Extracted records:
***

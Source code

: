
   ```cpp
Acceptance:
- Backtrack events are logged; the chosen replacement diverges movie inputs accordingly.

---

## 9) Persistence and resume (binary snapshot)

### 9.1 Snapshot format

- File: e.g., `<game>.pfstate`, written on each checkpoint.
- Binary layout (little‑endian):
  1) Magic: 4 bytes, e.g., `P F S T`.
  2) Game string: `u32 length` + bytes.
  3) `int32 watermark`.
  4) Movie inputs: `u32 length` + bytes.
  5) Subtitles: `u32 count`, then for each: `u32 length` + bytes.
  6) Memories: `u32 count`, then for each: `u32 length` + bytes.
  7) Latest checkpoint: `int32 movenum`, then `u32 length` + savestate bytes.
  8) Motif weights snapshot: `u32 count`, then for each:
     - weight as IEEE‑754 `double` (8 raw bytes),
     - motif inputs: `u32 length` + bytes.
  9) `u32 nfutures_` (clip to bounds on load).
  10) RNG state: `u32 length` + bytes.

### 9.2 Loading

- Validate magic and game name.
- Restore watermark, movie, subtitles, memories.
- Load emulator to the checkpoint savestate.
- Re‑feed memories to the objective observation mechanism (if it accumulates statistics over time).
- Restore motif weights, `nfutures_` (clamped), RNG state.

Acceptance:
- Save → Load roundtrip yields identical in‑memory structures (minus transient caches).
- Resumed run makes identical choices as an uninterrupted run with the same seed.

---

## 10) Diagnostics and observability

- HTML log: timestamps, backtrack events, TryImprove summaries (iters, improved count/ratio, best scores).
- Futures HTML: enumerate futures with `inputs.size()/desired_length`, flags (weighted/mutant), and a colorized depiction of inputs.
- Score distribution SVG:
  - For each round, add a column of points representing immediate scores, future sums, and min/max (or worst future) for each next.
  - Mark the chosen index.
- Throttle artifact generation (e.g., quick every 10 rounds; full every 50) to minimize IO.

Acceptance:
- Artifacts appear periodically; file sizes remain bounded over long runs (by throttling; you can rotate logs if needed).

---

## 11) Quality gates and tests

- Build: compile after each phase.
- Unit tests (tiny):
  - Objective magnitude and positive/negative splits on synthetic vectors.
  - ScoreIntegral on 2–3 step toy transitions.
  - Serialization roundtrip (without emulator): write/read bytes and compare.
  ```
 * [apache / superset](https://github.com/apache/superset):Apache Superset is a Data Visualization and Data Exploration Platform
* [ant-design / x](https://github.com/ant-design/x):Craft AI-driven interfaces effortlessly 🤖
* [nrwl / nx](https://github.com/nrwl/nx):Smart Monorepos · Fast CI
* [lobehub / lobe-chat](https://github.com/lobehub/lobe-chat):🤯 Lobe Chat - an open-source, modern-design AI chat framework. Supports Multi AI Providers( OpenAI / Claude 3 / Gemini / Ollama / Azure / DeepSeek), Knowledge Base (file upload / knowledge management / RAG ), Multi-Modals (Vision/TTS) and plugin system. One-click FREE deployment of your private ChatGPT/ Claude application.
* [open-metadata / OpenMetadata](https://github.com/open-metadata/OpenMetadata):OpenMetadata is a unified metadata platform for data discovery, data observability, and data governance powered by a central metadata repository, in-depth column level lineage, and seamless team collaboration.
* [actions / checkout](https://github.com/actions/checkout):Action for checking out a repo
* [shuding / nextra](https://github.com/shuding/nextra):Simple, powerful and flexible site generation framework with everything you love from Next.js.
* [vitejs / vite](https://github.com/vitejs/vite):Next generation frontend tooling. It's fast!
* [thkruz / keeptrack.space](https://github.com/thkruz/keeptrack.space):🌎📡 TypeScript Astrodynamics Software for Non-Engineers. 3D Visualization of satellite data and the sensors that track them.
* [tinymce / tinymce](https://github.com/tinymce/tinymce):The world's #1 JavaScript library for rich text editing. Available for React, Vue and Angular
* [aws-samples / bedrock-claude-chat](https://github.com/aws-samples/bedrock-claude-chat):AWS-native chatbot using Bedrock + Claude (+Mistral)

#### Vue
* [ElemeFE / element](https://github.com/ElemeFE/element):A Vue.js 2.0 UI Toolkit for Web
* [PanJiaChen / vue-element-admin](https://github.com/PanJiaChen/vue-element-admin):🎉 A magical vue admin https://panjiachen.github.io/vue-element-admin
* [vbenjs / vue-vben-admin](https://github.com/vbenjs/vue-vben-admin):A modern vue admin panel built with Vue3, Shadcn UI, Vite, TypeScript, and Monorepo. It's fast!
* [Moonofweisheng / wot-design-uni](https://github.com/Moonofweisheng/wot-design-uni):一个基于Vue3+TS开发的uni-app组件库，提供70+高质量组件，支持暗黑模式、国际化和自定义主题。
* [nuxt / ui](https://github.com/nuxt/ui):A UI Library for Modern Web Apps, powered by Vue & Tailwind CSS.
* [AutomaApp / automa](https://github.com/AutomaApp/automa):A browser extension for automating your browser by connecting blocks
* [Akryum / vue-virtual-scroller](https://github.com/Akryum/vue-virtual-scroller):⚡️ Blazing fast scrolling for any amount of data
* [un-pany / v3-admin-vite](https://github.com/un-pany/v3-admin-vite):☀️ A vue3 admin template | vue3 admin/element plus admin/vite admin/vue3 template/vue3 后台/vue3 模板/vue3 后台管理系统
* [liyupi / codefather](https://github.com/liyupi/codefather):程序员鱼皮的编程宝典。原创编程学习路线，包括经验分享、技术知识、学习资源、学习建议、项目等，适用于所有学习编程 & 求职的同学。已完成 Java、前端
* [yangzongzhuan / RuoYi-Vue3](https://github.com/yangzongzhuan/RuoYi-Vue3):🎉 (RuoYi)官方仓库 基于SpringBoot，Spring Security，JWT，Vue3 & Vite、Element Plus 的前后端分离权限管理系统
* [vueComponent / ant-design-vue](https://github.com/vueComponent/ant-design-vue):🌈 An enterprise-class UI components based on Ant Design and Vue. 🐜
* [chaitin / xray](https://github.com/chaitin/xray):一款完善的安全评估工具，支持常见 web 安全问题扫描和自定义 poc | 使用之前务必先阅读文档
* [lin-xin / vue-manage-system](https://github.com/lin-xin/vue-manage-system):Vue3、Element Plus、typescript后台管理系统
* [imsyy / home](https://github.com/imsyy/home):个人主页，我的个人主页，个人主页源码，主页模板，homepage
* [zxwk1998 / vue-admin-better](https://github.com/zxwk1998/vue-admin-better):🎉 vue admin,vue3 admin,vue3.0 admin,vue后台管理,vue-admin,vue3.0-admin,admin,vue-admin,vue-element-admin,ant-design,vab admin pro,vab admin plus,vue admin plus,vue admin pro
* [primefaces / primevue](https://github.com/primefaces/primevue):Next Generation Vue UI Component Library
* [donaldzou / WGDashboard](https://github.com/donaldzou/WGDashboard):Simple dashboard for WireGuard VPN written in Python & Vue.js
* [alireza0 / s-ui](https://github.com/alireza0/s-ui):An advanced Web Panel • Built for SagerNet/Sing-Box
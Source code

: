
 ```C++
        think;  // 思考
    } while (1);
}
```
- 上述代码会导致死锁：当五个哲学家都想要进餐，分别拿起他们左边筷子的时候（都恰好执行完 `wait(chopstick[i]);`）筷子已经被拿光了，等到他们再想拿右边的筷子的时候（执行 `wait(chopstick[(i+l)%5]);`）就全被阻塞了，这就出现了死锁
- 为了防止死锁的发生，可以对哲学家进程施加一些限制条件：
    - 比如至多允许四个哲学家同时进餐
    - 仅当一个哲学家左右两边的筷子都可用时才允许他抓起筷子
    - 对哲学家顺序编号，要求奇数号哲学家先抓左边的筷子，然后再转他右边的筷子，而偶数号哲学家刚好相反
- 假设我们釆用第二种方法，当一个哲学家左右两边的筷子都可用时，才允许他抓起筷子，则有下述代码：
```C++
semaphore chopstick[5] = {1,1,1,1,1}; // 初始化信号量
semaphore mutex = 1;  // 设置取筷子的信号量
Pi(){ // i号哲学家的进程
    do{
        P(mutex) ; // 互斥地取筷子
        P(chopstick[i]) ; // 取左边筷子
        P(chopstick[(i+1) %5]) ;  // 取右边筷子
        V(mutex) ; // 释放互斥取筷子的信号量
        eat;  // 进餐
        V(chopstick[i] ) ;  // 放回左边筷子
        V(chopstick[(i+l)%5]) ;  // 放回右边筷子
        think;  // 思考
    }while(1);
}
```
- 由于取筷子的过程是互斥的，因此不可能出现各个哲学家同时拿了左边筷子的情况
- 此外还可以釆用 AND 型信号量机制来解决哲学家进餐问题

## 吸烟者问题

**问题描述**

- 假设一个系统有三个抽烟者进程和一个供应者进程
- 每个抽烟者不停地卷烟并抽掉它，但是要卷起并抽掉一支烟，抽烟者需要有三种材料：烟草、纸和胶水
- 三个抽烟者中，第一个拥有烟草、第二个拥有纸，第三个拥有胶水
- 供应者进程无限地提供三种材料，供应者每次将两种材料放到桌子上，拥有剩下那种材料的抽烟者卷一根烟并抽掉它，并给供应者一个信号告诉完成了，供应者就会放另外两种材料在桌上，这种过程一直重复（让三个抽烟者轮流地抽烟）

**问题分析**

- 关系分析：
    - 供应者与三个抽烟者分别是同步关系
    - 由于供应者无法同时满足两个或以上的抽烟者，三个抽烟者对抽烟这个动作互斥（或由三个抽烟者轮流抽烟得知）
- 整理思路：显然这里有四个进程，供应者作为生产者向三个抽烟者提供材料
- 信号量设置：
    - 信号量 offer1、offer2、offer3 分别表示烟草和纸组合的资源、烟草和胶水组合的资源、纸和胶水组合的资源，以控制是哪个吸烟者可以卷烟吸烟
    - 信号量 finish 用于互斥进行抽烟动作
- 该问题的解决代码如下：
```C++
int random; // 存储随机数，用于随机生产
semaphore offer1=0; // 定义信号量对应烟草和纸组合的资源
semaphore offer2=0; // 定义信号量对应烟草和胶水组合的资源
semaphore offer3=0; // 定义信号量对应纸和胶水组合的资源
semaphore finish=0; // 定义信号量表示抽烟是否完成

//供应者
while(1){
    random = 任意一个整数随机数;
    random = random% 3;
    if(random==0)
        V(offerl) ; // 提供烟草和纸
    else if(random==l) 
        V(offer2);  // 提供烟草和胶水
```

***

Task to carry out » Search the data for the string "each" and say how many lines include it, giving only the number.

Completed exercise » 6